Le gendre idéal est un soulman
Du coté de la Cité, autre lieu investi chaque année par le festival, la star de la soirée est une voix de velours, celle qui fredonne un tube Tell me a tale , qui semble tout droit sorti du catalogue Daptones ou des tiroirs de la Motown, cru 1971. Michael Kiwanuka est anglo-ougandais, et son timbre, sublime, chemine entre celui d’Al Green et de Bobby Womack.
Introduit sur scène par le patron du festival himself, le jeune homme a tout du gendre idéal : un sourire doux, des remerciements polis pour son public, et une chemise bien repassée dont le col dépasse de son petit pull sage. Les compositions, elles aussi, sont un peu trop amidonnées pour cette voix émouvante et chaude comme un soleil. Un garçon du public en profite pour chuchoter à sa voisine ce que tout le monde pense dans la salle : "Pour se faire des calins, c’est parfait".

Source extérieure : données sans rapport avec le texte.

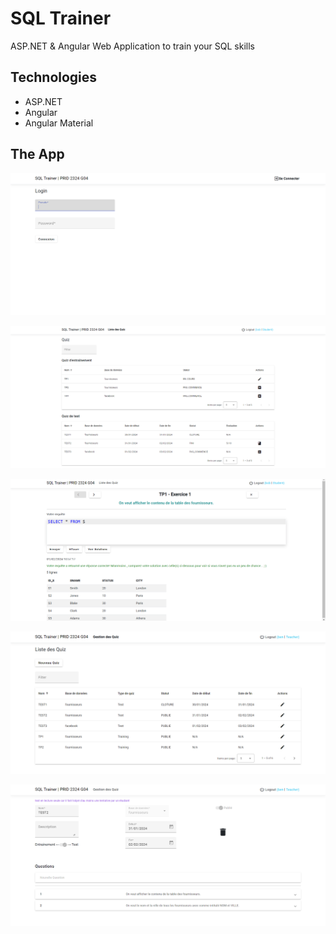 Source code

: # SQL Trainer

ASP.NET & Angular Web Application to train your SQL skills

## Technologies

- ASP.NET
- Angular
- Angular Material

## The App

![login](/images/image.png)

![quizzes-student](/images/image-5.png)

![question](/images/image-6.png)

![quizzes-teacher](/images/image-1.png)

![edit-quiz](/images/image-3.png)
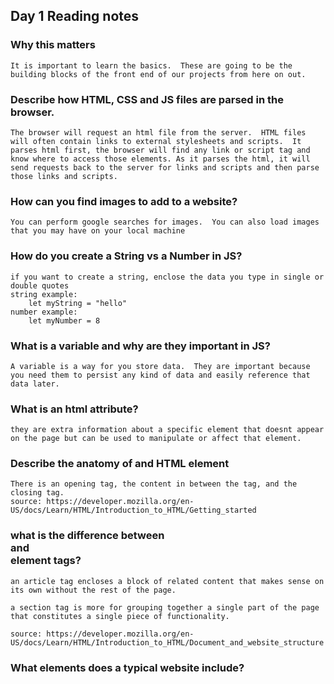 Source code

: ## Day 1 Reading notes

### Why this matters
    It is important to learn the basics.  These are going to be the building blocks of the front end of our projects from here on out.  

### Describe how HTML, CSS and JS files are parsed in the browser.
    The browser will request an html file from the server.  HTML files will often contain links to external stylesheets and scripts.  It parses html first, the browser will find any link or script tag and know where to access those elements. As it parses the html, it will send requests back to the server for links and scripts and then parse those links and scripts. 

### How can you find images to add to a website?
    You can perform google searches for images.  You can also load images that you may have on your local machine

### How do you create a String vs a Number in JS?
    if you want to create a string, enclose the data you type in single or double quotes
    string example: 
        let myString = "hello"
    number example:
        let myNumber = 8

### What is a variable and why are they important in JS?
    A variable is a way for you store data.  They are important because you need them to persist any kind of data and easily reference that data later.

### What is an html attribute?
    they are extra information about a specific element that doesnt appear on the page but can be used to manipulate or affect that element.

### Describe the anatomy of and HTML element
    There is an opening tag, the content in between the tag, and the closing tag.  
    source: https://developer.mozilla.org/en-US/docs/Learn/HTML/Introduction_to_HTML/Getting_started


### what is the difference between <article> and <section> element tags?
    an article tag encloses a block of related content that makes sense on its own without the rest of the page.

    a section tag is more for grouping together a single part of the page that constitutes a single piece of functionality.  

    source: https://developer.mozilla.org/en-US/docs/Learn/HTML/Introduction_to_HTML/Document_and_website_structure

### What elements does a typical website include?


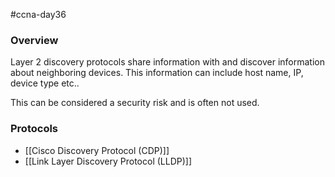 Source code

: #ccna-day36

### Overview
Layer 2 discovery protocols share information with and discover information about neighboring devices.
This information can include host name, IP, device type etc..

This can be considered a security risk and is often not used.

### Protocols
- [[Cisco Discovery Protocol (CDP)]]
- [[Link Layer Discovery Protocol (LLDP)]]
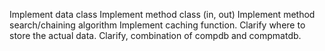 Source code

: Implement data class
Implement method class (in, out)
Implement method search/chaining algorithm
Implement caching function.
Clarify where to store the actual data.
Clarify, combination of compdb and compmatdb.
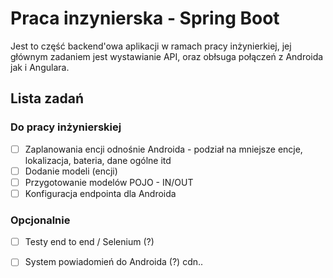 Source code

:# Praca inzynierska - Spring Boot

Jest to część backend'owa aplikacji w ramach pracy inżynierkiej, jej głównym zadaniem jest wystawianie API, oraz obłsuga połączeń z Androida jak i Angulara.

## Lista zadań

### Do pracy inżynierskiej

- [ ] Zaplanowania encji odnośnie Androida - podział na mniejsze encje, lokalizacja, bateria, dane ogólne itd 
- [ ] Dodanie modeli (encji)
- [ ] Przygotowanie modelów POJO - IN/OUT
- [ ] Konfiguracja endpointa dla Androida

### Opcjonalnie

- [ ] Testy end to end / Selenium (?)
- [ ] System powiadomień do Androida (?)
cdn..


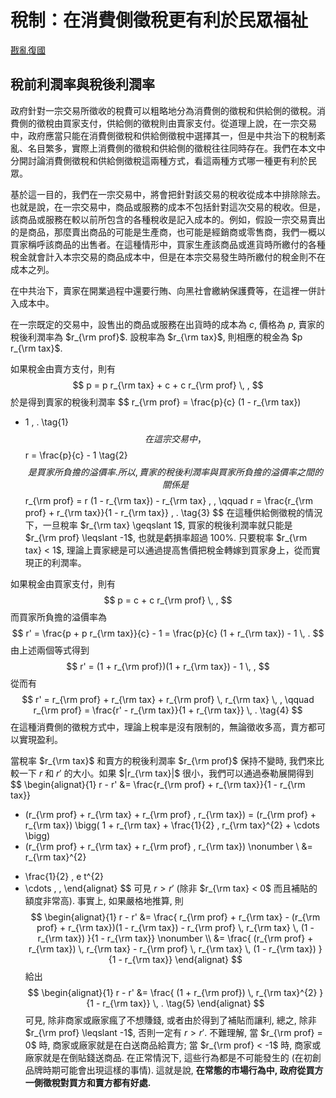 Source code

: # 稅制：在消費側徵稅更有利於民眾福祉

[戡亂復國](mailto:rebld-roc@protonmail.com)

## 稅前利潤率與稅後利潤率

政府針對一宗交易所徵收的稅費可以粗略地分為消費側的徵稅和供給側的徵稅。消費側的徵稅由買家支付，供給側的徵稅則由賣家支付。從道理上說，在一宗交易中，政府應當只能在消費側徵稅和供給側徵稅中選擇其一，但是中共治下的稅制紊亂、名目繁多，實際上消費側的徵稅和供給側的徵稅往往同時存在。我們在本文中分開討論消費側徵稅和供給側徵稅這兩種方式，看這兩種方式哪一種更有利於民眾。

基於這一目的，我們在一宗交易中，將會把針對該交易的稅收從成本中排除除去。也就是說，在一宗交易中，商品或服務的成本不包括針對這次交易的稅收。但是，該商品或服務在較以前所包含的各種稅收是記入成本的。例如，假設一宗交易賣出的是商品，那麼賣出商品的可能是生產商，也可能是經銷商或零售商，我們一概以買家稱呼該商品的出售者。在這種情形中，買家生產該商品或進貨時所繳付的各種稅金就會計入本宗交易的商品成本中，但是在本宗交易發生時所繳付的稅金則不在成本之列。

在中共治下，賣家在開業過程中還要行賄、向黑社會繳納保護費等，在這裡一併計入成本中。

在一宗既定的交易中，設售出的商品或服務在出貨時的成本為 $c$, 價格為 $p$,
賣家的稅後利潤率為 $r_{\rm prof}$.  設稅率為 $r_{\rm tax}$, 則相應的稅金為
$p r_{\rm tax}$.

如果稅金由賣方支付，則有
$$
p = p r_{\rm tax} + c + c r_{\rm prof}
\, ,
$$
於是得到賣家的稅後利潤率
$$
r_{\rm prof}
= \frac{p}{c} (1 - r_{\rm tax})
- 1
\, .
\tag{1}
$$
在這宗交易中，
$$
r = \frac{p}{c} - 1
\tag{2}
$$
是買家所負擔的溢價率.  所以, 賣家的稅後利潤率與買家所負擔的溢價率之間的關係是
$$
r_{\rm prof}
= r (1 - r_{\rm tax}) - r_{\rm tax}
\, ,
\qquad
r
= \frac{r_{\rm prof} + r_{\rm tax}}{1 - r_{\rm tax}}
\, .
\tag{3}
$$
在這種供給側徵稅的情況下，一旦稅率 $r_{\rm tax} \geqslant 1$, 買家的稅後利潤率就只能是 $r_{\rm prof} \leqslant -1$, 也就是虧損率超過 100%.
只要稅率 $r_{\rm tax} < 1$, 理論上賣家總是可以通過提高售價把稅金轉嫁到買家身上，從而實現正的利潤率。

如果稅金由買家支付，則有
$$
p = c + c r_{\rm prof}
\, ,
$$
而買家所負擔的溢價率為
$$
r' = \frac{p + p r_{\rm tax}}{c} - 1
= \frac{p}{c} (1 + r_{\rm tax}) - 1
\, .
$$
由上述兩個等式得到
$$
r' = (1 + r_{\rm prof})(1 + r_{\rm tax}) - 1
\, ,
$$
從而有
$$
r' = r_{\rm prof} + r_{\rm tax} + r_{\rm prof} \, r_{\rm tax}
\, ,
\qquad
r_{\rm prof}
= \frac{r' - r_{\rm tax}}{1 + r_{\rm tax}}
\, .
\tag{4}
$$
在這種消費側的徵稅方式中，理論上稅率是沒有限制的，無論徵收多高，賣方都可以實現盈利。

當稅率 $r_{\rm tax}$ 和賣方的稅後利潤率 $r_{\rm prof}$ 保持不變時, 我們來比較一下 $r$ 和 $r'$ 的大小。如果 $|r_{\rm tax}|$ 很小，我們可以通過泰勒展開得到
$$
\begin{alignat}{1}
  r - r'
  &= \frac{r_{\rm prof} + r_{\rm tax}}{1 - r_{\rm tax}}
  - (r_{\rm prof} + r_{\rm tax} + r_{\rm prof} \, r_{\rm tax})
  = (r_{\rm prof} + r_{\rm tax})
    \bigg( 1 + r_{\rm tax} + \frac{1}{2} \, r_{\rm tax}^{2} + \cdots \bigg)
  - (r_{\rm prof} + r_{\rm tax} + r_{\rm prof} \, r_{\rm tax})
  \nonumber \\
  &= r_{\rm tax}^{2}
  + \frac{1}{2} \, e t^{2}
  + \cdots
  \, ,
\end{alignat}
$$
可見 $r > r'$ (除非 $r_{\rm tax} < 0$ 而且補貼的額度非常高).
事實上, 如果嚴格地推算, 則
$$
\begin{alignat}{1}
  r - r'
  &= \frac{
        r_{\rm prof}
        + r_{\rm tax}
        - (r_{\rm prof} + r_{\rm tax})(1 - r_{\rm tax})
        - r_{\rm prof} \, r_{\rm tax} \, (1 - r_{\rm tax})
      }{1 - r_{\rm tax}}
  \nonumber \\
  &= \frac{
        (r_{\rm prof} + r_{\rm tax}) \, r_{\rm tax}
        - r_{\rm prof} \, r_{\rm tax} \, (1 - r_{\rm tax})
      }{1 - r_{\rm tax}}
\end{alignat}
$$
給出
$$
\begin{alignat}{1}
  r - r'
  &= \frac{
        (1 + r_{\rm prof}) \, r_{\rm tax}^{2}
      }{1 - r_{\rm tax}}
  \, .
  \tag{5}
\end{alignat}
$$
可見, 除非商家或廠家瘋了不想賺錢, 或者由於得到了補貼而讓利, 總之, 除非
$r_{\rm prof} \leqslant -1$, 否則一定有 $r > r'$.
不難理解, 當 $r_{\rm prof} = 0$ 時, 商家或廠家就是在白送商品給賣方;
當 $r_{\rm prof} < -1$ 時, 商家或廠家就是在倒貼錢送商品. 在正常情況下, 這些行為都是不可能發生的 (在初創品牌時期可能會出現這樣的事情). 這就是說, **在常態的市場行為中, 政府從買方一側徵稅對買方和賣方都有好處.**
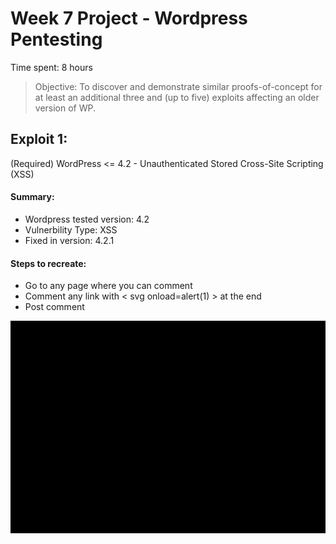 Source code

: # Week 7 Project - Wordpress Pentesting

Time spent: 8 hours

> Objective: To discover and demonstrate similar proofs-of-concept for at least an additional three and (up to five) exploits affecting an older version of WP.

## Exploit 1:
(Required) WordPress <= 4.2 - Unauthenticated Stored Cross-Site Scripting (XSS)

#### Summary: 
- Wordpress tested version: 4.2
- Vulnerbility Type: XSS
- Fixed in version: 4.2.1

#### Steps to recreate:
- Go to any page where you can comment
- Comment any link with < svg onload=alert(1) > at the end
- Post comment
  
![](exploit-1.gif)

Diana Ross dans le corps d’un jeune danois
Alors que les Bars en Trans, version off du festival, offrent aussi ce soir-là quelques belles perles (La Femme qui a transformé le "Sambre" en fournaise, ou le très attendu Rover au Dejazey).
Le Liberté, centre névralgique des Trans ce jeudi soir, a monté le volume. Malgré sa voix pleine de coffre, Saidah Baba Talibah peine à convaincre les plus de 16 ans, avec son costume de Catwoman et son rock FM surchargé.
En revanche, la surprise du jour vient du Danemark. Vinnie Who a 24 ans, en paraît 10 de moins ("Chez moi, on n’accepte même pas de me vendre des cigarettes") et tient son show électro-disco (avec sept musiciens), comme une meneuse de revue professionnelle bien décidée à faire danser.
Habillé en écolier modèle (énorme nœud papillon, chemise, bretelles), il a délicatement jeté sur sa silhouette androgyne ce qui ressemble à un paréo aux couleurs chamarrées (audacieux), qui lui permet des gestes de diva, pendant que ses acolytes balancent des boucles électroniques irrésistibles à la Georgio Moroder.
Comme si Diana Ross était passée dans le corps d’un petit garçon de 12 ans. L’effet est étrange, mais Vinnie Who, voix de fausset façon Bee Gees ou Scissor Sisters, maîtrise ses effets, et fait onduler toute la salle en moins de deux titres. L’âge d’or du design danois, sobre et austère, a bel et bien vécu…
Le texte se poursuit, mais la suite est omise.